Last night, the sky just opened up and dumped wet. It was a spectacular performance with waves of light flashes and thundering crescendo followed by periods of quiet pitter patter. I was up for most of it, comforting my poor dog. We sat in the window seat together. She panted herself into a dither, while I tried to wrestle her into some sort of calm. It was of no use.
Sweet irony, as Samuel L. Jackson's read of a new book, Go the F**k to Sleep, has gone viral on the web, that the mother of grown daughters (who, by the way, were out clubbing last night) should have to sit up nights now with her middle-age dog. Admittedly, I have greater patience in my own middle-age years for sleepless creatures. So, there while I sat in the window seat, wishing my dog would go the fuck to sleep, I was reveling in the sweet joy of water returning to our gardens.
I say gardens because now that I hang out in the Fenton Street Community Garden as the happy owner of plot number 24, I now feel anxiety by many orders of degree as worry courses through the blood stream of dozens of gardeners. The lack of rain, I am sure, has contributed to the level of discord as a conversation about what to do over the County's plan to use Round Up at the fence perimeters has escalated into a battle royale on the garden listserv. We are organic inside the fence, but we are Round Up outside. Is it bad? Is it benign? Is Monsanto a devil in green giant garb? The Putterer is on the fence (literally, my plot is right next to it). And I use the evil compound, with great care and caution, in my own garden from time to time to take out poison ivy.
So since we had our last meaningful rain, the Putterer's world has turned many revolutions. Here's a list of my greatest hits.

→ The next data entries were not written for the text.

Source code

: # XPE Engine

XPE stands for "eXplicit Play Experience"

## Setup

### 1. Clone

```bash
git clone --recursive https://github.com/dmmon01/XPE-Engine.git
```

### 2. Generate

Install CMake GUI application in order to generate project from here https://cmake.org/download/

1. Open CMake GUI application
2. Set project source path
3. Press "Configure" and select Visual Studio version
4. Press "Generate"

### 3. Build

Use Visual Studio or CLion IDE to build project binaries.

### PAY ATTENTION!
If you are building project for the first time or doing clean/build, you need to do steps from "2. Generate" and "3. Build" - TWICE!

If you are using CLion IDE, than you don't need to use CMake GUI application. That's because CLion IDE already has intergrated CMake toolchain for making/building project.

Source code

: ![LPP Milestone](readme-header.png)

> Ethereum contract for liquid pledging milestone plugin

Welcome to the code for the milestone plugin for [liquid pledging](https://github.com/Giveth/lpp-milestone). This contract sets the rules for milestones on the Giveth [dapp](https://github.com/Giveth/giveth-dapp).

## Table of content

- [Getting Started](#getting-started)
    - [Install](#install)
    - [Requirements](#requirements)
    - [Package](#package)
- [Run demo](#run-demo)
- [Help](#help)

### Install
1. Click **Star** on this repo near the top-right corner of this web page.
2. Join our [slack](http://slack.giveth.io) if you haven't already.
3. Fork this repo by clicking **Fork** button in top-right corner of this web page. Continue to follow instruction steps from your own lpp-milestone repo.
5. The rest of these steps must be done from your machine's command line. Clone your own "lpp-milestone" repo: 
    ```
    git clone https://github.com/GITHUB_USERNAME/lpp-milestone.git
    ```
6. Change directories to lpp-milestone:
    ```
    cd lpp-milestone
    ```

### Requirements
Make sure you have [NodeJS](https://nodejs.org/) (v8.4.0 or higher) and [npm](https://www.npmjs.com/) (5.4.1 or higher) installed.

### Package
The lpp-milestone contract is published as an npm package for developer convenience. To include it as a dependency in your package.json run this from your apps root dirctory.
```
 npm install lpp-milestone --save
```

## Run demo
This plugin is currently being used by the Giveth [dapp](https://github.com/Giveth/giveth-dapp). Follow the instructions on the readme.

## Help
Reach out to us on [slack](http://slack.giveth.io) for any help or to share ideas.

- The goSmithsonian Visitors Guide went to press. Yay! I thought I could slow my work day down a bit and collect my thoughts and file my papers, but boy was I wrong. I took the day off today, so I could take seven or eight deep breaths. It just never stops. I love opportunity, but I'm choking on it.
- Claire came home from Columbus, a graduate of Ohio State. And then she left again with the car to go get some of her stuff and then she came back again. And then she got her hair cut real short. And the house has just been full of her friends (there's somebody sleeping down in the basement right now). And not only full of friends, but full of Claire. I often say that when she is home, she literally just explodes out of her suitcase. There is the detritus and essence of Claire everywhere you look. I both love it and hate it. But Claire is home and that's all that counts.

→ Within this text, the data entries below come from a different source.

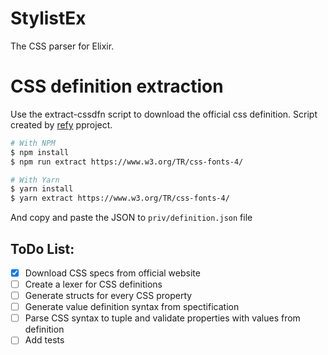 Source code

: # StylistEx

The CSS parser for Elixir.

# CSS definition extraction

Use the extract-cssdfn script to download the official css definition. Script created by [refy](https://github.com/tidoust/reffy) pproject.

```sh
# With NPM
$ npm install
$ npm run extract https://www.w3.org/TR/css-fonts-4/ 

# With Yarn
$ yarn install
$ yarn extract https://www.w3.org/TR/css-fonts-4/
```

And copy and paste the JSON to `priv/definition.json` file

## ToDo List:

- [X] Download CSS specs from official website
- [ ] Create a lexer for CSS definitions
- [ ] Generate structs for every CSS property
- [ ] Generate value definition syntax from spectification
- [ ] Parse CSS syntax to tuple and validate properties with values from definition
- [ ] Add tests
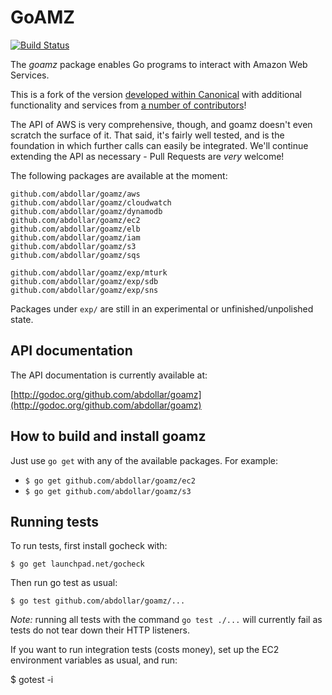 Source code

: # GoAMZ

[![Build Status](https://travis-ci.org/abdollar/goamz.png?branch=master)](https://travis-ci.org/abdollar/goamz)

The _goamz_ package enables Go programs to interact with Amazon Web Services.

This is a fork of the version [developed within Canonical](https://wiki.ubuntu.com/goamz) with additional functionality and services from [a number of contributors](https://github.com/abdollar/goamz/contributors)!

The API of AWS is very comprehensive, though, and goamz doesn't even scratch the surface of it. That said, it's fairly well tested, and is the foundation in which further calls can easily be integrated. We'll continue extending the API as necessary - Pull Requests are _very_ welcome!

The following packages are available at the moment:

```
github.com/abdollar/goamz/aws
github.com/abdollar/goamz/cloudwatch
github.com/abdollar/goamz/dynamodb
github.com/abdollar/goamz/ec2
github.com/abdollar/goamz/elb
github.com/abdollar/goamz/iam
github.com/abdollar/goamz/s3
github.com/abdollar/goamz/sqs

github.com/abdollar/goamz/exp/mturk
github.com/abdollar/goamz/exp/sdb
github.com/abdollar/goamz/exp/sns
```

Packages under `exp/` are still in an experimental or unfinished/unpolished state.

## API documentation

The API documentation is currently available at:

[http://godoc.org/github.com/abdollar/goamz](http://godoc.org/github.com/abdollar/goamz)

## How to build and install goamz

Just use `go get` with any of the available packages. For example:

* `$ go get github.com/abdollar/goamz/ec2`
* `$ go get github.com/abdollar/goamz/s3`

## Running tests

To run tests, first install gocheck with:

`$ go get launchpad.net/gocheck`

Then run go test as usual:

`$ go test github.com/abdollar/goamz/...`

_Note:_ running all tests with the command `go test ./...` will currently fail as tests do not tear down their HTTP listeners.

If you want to run integration tests (costs money), set up the EC2 environment variables as usual, and run:

$ gotest -i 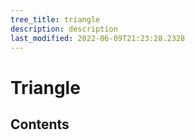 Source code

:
 ```yaml
---
tree_title: triangle
description: description
last_modified: 2022-06-09T21:23:28.2328
---
```


# Triangle

## Contents
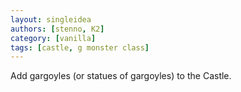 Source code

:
 ```yaml
---
layout: singleidea
authors: [stenno, K2]
category: [vanilla]
tags: [castle, g monster class]
---
```

Add gargoyles (or statues of gargoyles) to the Castle.
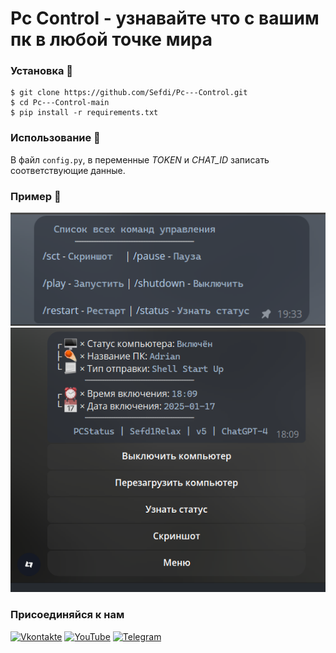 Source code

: # Pc Control - узнавайте что с вашим пк в любой точке мира

### Установка 💾
```
$ git clone https://github.com/Sefdi/Pc---Control.git
$ cd Pc---Control-main
$ pip install -r requirements.txt
```

### Использование 🎈
В файл `config.py`, в переменные *TOKEN* и *CHAT_ID* записать соответствующие данные.

### Пример 👀
![Example](https://github.com/Sefdi/Pc---Control/blob/main/images/exemple%202.png)
![Example](https://github.com/Sefdi/Pc---Control/blob/main/images/exemple.png)

### Присоединяйся к нам
[![Vkontakte](https://img.shields.io/badge/Vkontakte-black?style=for-the-badge&logo=VK)](https://vk.com/fsoky)
[![YouTube](https://img.shields.io/badge/YouTube-red?style=for-the-badge&logo=YouTube)](https://youtube.com/c/Фсоки)
[![Telegram](https://img.shields.io/badge/Telegram-blue?style=for-the-badge&logo=Telegram)](https://t.me/fsokycommunity)
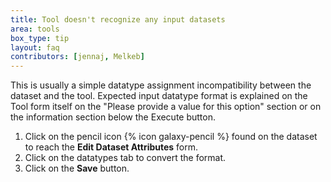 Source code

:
 ```yaml
---
title: Tool doesn't recognize any input datasets
area: tools
box_type: tip
layout: faq
contributors: [jennaj, Melkeb]
---
```



This is usually a simple datatype assignment incompatibility between the dataset and the tool.
Expected input datatype format is explained on the Tool form itself on the "Please provide a value for this option" section or on the information section below the Execute button.

1. Click on the pencil icon {% icon galaxy-pencil %} found on the dataset to reach the **Edit Dataset Attributes** form.
2. Click on the datatypes tab to convert the format.
3. Click on the **Save** button.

- I had my first colonoscopy. What every 50-year-old must get for their birthday. I won't fully disclose, but the test confirmed my hyperbolic tendency. I am definitely full of shit.
- Patsy turned 18. And as such declared that she was going to occasionally enjoy a glass of wine at dinner time. I had little say in the matter. When Patsy makes a decision, she does it while pouring the glass.
- Patsy graduated from high school. And so the biggest high school in the county with some 600-plus graduates and their families squeezed themselves cheek-by-jowl into the rows of seats at DAR Constitution Hall (the very same that denied Marian Anderson the right to sing to its audience in 1939). The crowd represented probably every nationality in the world and this amazing group of kids--who had together received some $9 million in college scholarships and distinguished themselves with dozens of prizes in math, science and community service--while they march across the stage to pick up their diplomas rendered me into a blubbering, nose blowing, snot-swallowing Putterer. When it was all over, we spilled out onto D Street and shut traffic down while we took pictures en masse of our wonderful kids.